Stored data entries
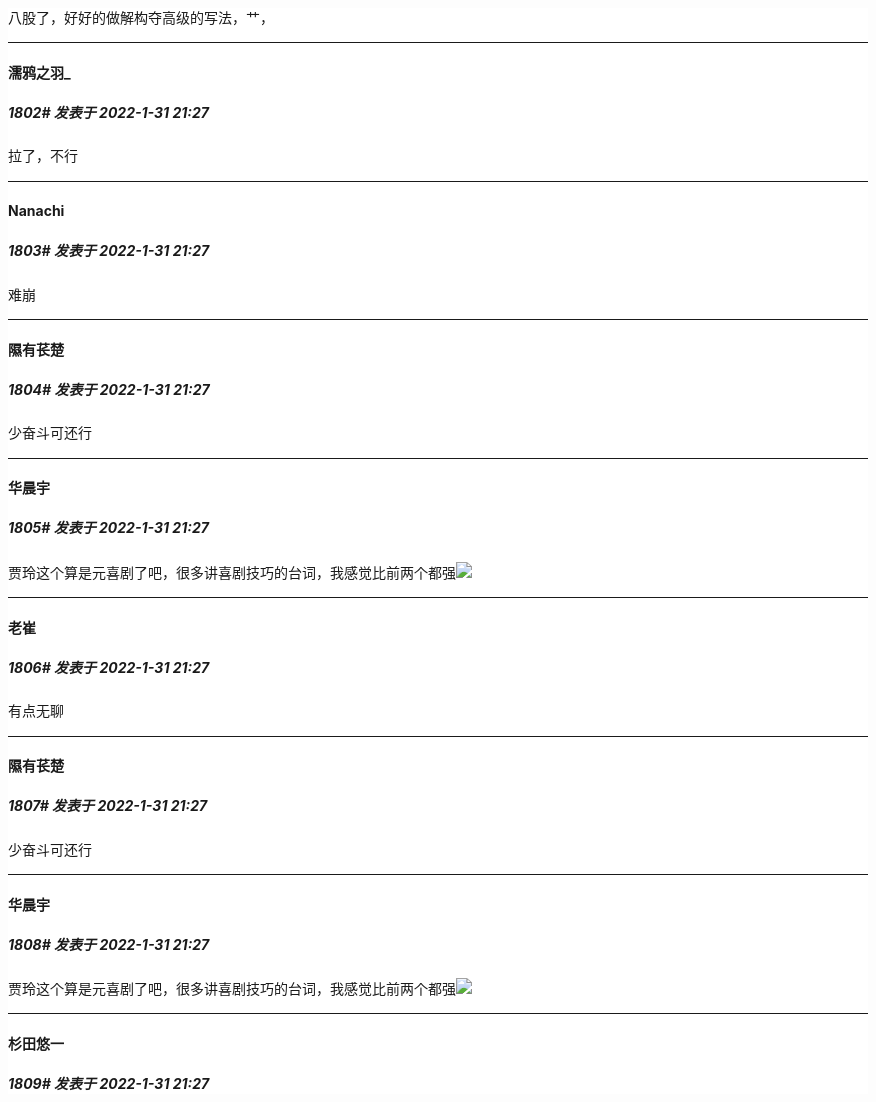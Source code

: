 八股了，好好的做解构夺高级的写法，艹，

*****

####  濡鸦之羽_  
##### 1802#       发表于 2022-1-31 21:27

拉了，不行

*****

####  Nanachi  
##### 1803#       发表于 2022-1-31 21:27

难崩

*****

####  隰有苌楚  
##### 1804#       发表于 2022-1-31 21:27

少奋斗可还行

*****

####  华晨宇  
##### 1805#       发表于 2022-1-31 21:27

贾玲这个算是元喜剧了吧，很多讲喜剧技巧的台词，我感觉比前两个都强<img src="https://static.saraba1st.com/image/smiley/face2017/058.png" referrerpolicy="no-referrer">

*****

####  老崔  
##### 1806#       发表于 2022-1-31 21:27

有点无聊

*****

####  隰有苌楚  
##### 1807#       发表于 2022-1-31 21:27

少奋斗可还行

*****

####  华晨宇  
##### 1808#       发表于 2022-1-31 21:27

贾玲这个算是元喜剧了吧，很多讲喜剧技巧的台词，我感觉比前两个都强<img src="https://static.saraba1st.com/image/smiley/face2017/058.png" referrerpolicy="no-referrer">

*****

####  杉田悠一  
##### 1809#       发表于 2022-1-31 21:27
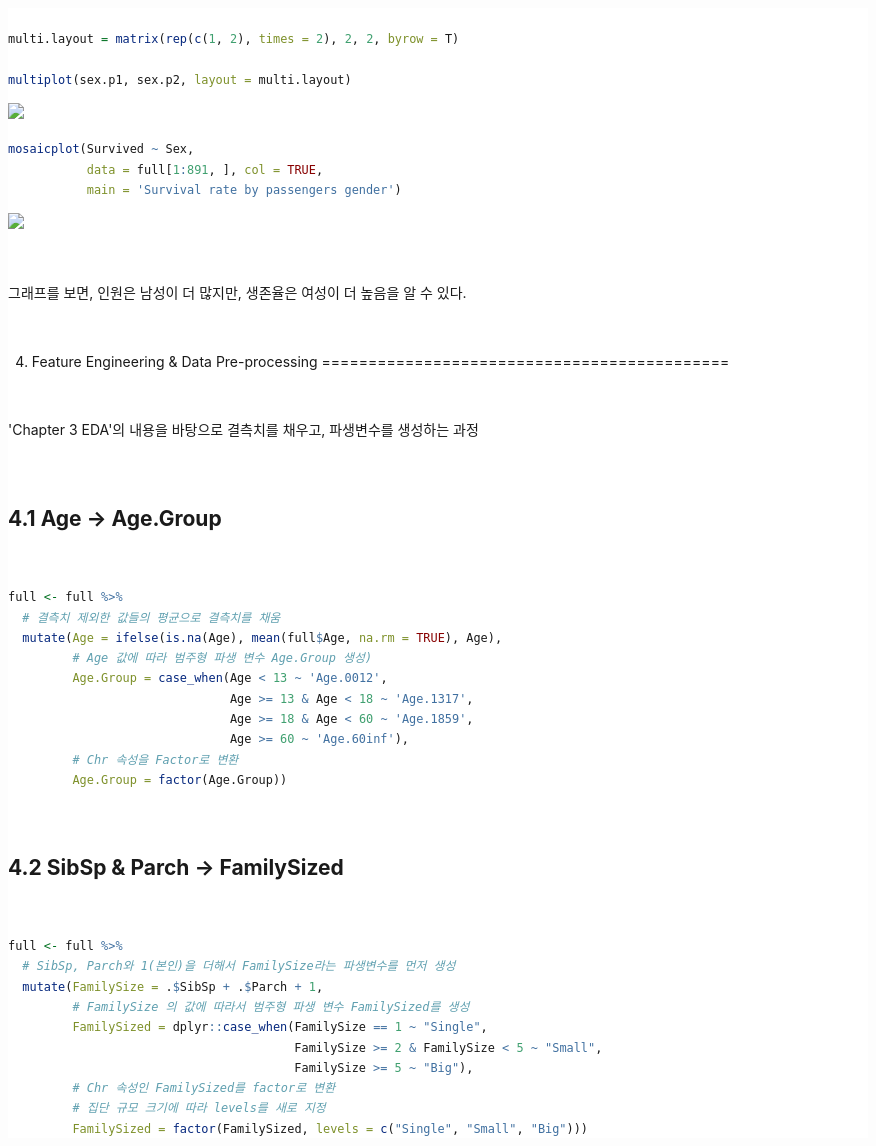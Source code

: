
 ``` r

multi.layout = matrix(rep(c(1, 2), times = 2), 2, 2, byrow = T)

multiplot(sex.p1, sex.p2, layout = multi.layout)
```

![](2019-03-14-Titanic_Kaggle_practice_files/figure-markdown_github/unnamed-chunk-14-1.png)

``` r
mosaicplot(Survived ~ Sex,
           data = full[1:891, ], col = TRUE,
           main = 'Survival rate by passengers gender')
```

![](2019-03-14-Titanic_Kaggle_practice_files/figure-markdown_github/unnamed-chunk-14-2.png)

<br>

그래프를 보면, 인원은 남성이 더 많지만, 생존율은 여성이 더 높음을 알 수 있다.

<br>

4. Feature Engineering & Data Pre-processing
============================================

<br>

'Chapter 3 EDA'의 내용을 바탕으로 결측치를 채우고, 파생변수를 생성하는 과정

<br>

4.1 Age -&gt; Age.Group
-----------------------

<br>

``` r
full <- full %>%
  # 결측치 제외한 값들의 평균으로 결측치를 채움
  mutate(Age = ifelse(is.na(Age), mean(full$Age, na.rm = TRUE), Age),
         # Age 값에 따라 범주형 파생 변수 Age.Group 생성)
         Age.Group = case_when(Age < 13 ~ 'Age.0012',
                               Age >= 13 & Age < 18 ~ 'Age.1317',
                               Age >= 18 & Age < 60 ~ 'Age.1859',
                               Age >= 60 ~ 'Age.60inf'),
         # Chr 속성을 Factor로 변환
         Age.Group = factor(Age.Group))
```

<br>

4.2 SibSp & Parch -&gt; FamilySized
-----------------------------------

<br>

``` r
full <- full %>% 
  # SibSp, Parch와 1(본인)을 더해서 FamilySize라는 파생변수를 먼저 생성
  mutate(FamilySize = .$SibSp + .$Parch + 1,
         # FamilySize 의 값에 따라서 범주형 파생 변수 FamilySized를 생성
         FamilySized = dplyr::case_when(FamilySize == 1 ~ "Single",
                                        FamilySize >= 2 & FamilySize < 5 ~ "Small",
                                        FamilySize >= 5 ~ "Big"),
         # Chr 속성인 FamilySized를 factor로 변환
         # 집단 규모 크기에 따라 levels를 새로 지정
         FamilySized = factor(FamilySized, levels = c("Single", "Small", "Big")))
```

DIRECTIONS FOR THIS TASK: Excluding the pictures, output every entry above without alteration.

YOUR SOLUTION:
Source code

: 八股了，好好的做解构夺高级的写法，艹，

*****

####  濡鸦之羽_  
##### 1802#       发表于 2022-1-31 21:27

拉了，不行

*****

####  Nanachi  
##### 1803#       发表于 2022-1-31 21:27

难崩

*****

####  隰有苌楚  
##### 1804#       发表于 2022-1-31 21:27

少奋斗可还行

*****

####  华晨宇  
##### 1805#       发表于 2022-1-31 21:27

贾玲这个算是元喜剧了吧，很多讲喜剧技巧的台词，我感觉比前两个都强<img src="https://static.saraba1st.com/image/smiley/face2017/058.png" referrerpolicy="no-referrer">

*****

####  老崔  
##### 1806#       发表于 2022-1-31 21:27

有点无聊

*****

####  隰有苌楚  
##### 1807#       发表于 2022-1-31 21:27

少奋斗可还行

*****

####  华晨宇  
##### 1808#       发表于 2022-1-31 21:27

贾玲这个算是元喜剧了吧，很多讲喜剧技巧的台词，我感觉比前两个都强<img src="https://static.saraba1st.com/image/smiley/face2017/058.png" referrerpolicy="no-referrer">

*****

####  杉田悠一  
##### 1809#       发表于 2022-1-31 21:27
Source code

:
 ``` r

multi.layout = matrix(rep(c(1, 2), times = 2), 2, 2, byrow = T)

multiplot(sex.p1, sex.p2, layout = multi.layout)
```

![](2019-03-14-Titanic_Kaggle_practice_files/figure-markdown_github/unnamed-chunk-14-1.png)

``` r
mosaicplot(Survived ~ Sex,
           data = full[1:891, ], col = TRUE,
           main = 'Survival rate by passengers gender')
```

![](2019-03-14-Titanic_Kaggle_practice_files/figure-markdown_github/unnamed-chunk-14-2.png)

<br>

그래프를 보면, 인원은 남성이 더 많지만, 생존율은 여성이 더 높음을 알 수 있다.

<br>

4. Feature Engineering & Data Pre-processing
============================================

<br>

'Chapter 3 EDA'의 내용을 바탕으로 결측치를 채우고, 파생변수를 생성하는 과정

<br>

4.1 Age -&gt; Age.Group
-----------------------

<br>

``` r
full <- full %>%
  # 결측치 제외한 값들의 평균으로 결측치를 채움
  mutate(Age = ifelse(is.na(Age), mean(full$Age, na.rm = TRUE), Age),
         # Age 값에 따라 범주형 파생 변수 Age.Group 생성)
         Age.Group = case_when(Age < 13 ~ 'Age.0012',
                               Age >= 13 & Age < 18 ~ 'Age.1317',
                               Age >= 18 & Age < 60 ~ 'Age.1859',
                               Age >= 60 ~ 'Age.60inf'),
         # Chr 속성을 Factor로 변환
         Age.Group = factor(Age.Group))
```

<br>

4.2 SibSp & Parch -&gt; FamilySized
-----------------------------------

<br>

``` r
full <- full %>% 
  # SibSp, Parch와 1(본인)을 더해서 FamilySize라는 파생변수를 먼저 생성
  mutate(FamilySize = .$SibSp + .$Parch + 1,
         # FamilySize 의 값에 따라서 범주형 파생 변수 FamilySized를 생성
         FamilySized = dplyr::case_when(FamilySize == 1 ~ "Single",
                                        FamilySize >= 2 & FamilySize < 5 ~ "Small",
                                        FamilySize >= 5 ~ "Big"),
         # Chr 속성인 FamilySized를 factor로 변환
         # 집단 규모 크기에 따라 levels를 새로 지정
         FamilySized = factor(FamilySized, levels = c("Single", "Small", "Big")))
```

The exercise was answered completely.